To start your analysis, once you have found the location where this field value can be
seen, one of the simplest, but effective things you can try is to use F1 on the field to
retrieve technical information.
Doing this can grant access to several pieces of information useful to a technical analyst: once the performance assistance screen pops up, to get the technical information, click the icon on the toolbar that looks like a hammer and a wrench.
The technical information screen consists of 4 sections, with the “Field Data” section
being the most important to your task. This area contains field names, table names,
and data elements (types). In some cases, your search can end here. If the label for
the table field is “Transparent Table”, this represents a direct connection to the table – For
instance, a sales order number to table VBAK, field VBELN. This is the best-case
scenario, but it is still a good idea to document where to see the field, as a developer
may need to determine what key fields are used to pull back the table values by using
debug or trace.
However, in other cases, the label is “Struct” or Structure. This value does not
represent an actual database table where the data is stored, but instead is a temporary
table used to store data for the duration of the transaction, and then discarded. It is
commonly used when stitching together information from multiple database tables. In
these cases, it is better to give a developer the information to see this field than it is to
give them a copy of the information stored in this screen. However, both pieces of
information together can be a useful tool to find the actual database table.
Taking it further
So, you documented where a user can see the field value, but you got a field structure
instead of a transparent table, and you would like to track down further where this
information is (possibly because you might want to do an SE16 table dump in the
future). Alternatively, you find the direct values, but you need to know where the text
labels for those values are? Here are a couple other thoughts on table searching that
might help you with this.
First, start with what you know. When looking for a new field, if you find it on a screen
with a field you had previous looked up, chances are the two fields are in the same table.
Also, the field name you find in the technical information tends to be the exact
same in the database table as it was in the structure. By looking up the table using
transaction SE11 (ABAP Dictionary), and searching for the field, often you can confirm
whether the two fields exist on the same record. If you don’t find the field in the same
table, often the field is in a similarly named table. For instance, sales order partner info
is not stored in table VBAP along with the material, but it is found in table VBPA.
Another approach using SE11 is to use the data element from the structure’s technical
information, to review all database tables that have a field of that type. This can work if
the field is unique enough. All you need to do is place the value you see in data element
in the SE11 selection field (data type), and click the where-used button . A new popup
screen will show, allowing multiple choices of searching; choose only the “Table
fields” checkbox. If the results of the search are small enough, you might be able to
determine the right table by review name and use of the table.
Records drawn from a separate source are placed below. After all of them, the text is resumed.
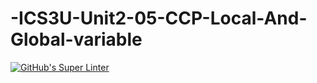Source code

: # -ICS3U-Unit2-05-CCP-Local-And-Global-variable

[![GitHub's Super Linter](https://github.com/matthew-meech/-ICS3U-Unit2-05-CCP-Local-And-Global-variable/workflows/GitHub's%20Super%20Linter/badge.svg)](https://github.com/matthew-meech/-ICS3U-Unit2-05-CCP-Local-And-Global-variable/actions)
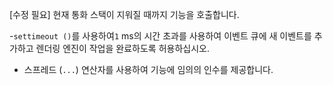 [수정 필요]
현재 통화 스택이 지워질 때까지 기능을 호출합니다.

-`settimeout ()`를 사용하여`1` ms의 시간 초과를 사용하여 이벤트 큐에 새 이벤트를 추가하고 렌더링 엔진이 작업을 완료하도록 허용하십시오.
- 스프레드 (`...`) 연산자를 사용하여 기능에 임의의 인수를 제공합니다.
Final options include either running an SQL trace or debugging the program. Usually
these are technical analyst methods, and can be requested as part of the co-operation
between teams, but with a little training and understanding, these can be more tools to
add to your arsenal. SQL traces can be used to tell you every table you used while
running through a process, as well as the criteria used to access them, but they
sometimes overload the tracer with too much info and give the user too many leads to
investigate, without confirming the source of the value. Debugging is much more
precise, but can be much more complex to understand and, in the case of standard SAP
programming, very time consuming.
The one thing the functional analyst has that the technical analyst does not, is a clear vision of what the user expects to see. The better that vision is communicated, the easier the collaboration becomes between the teams, and less time is wasted on failed tests and mistaken assumptions.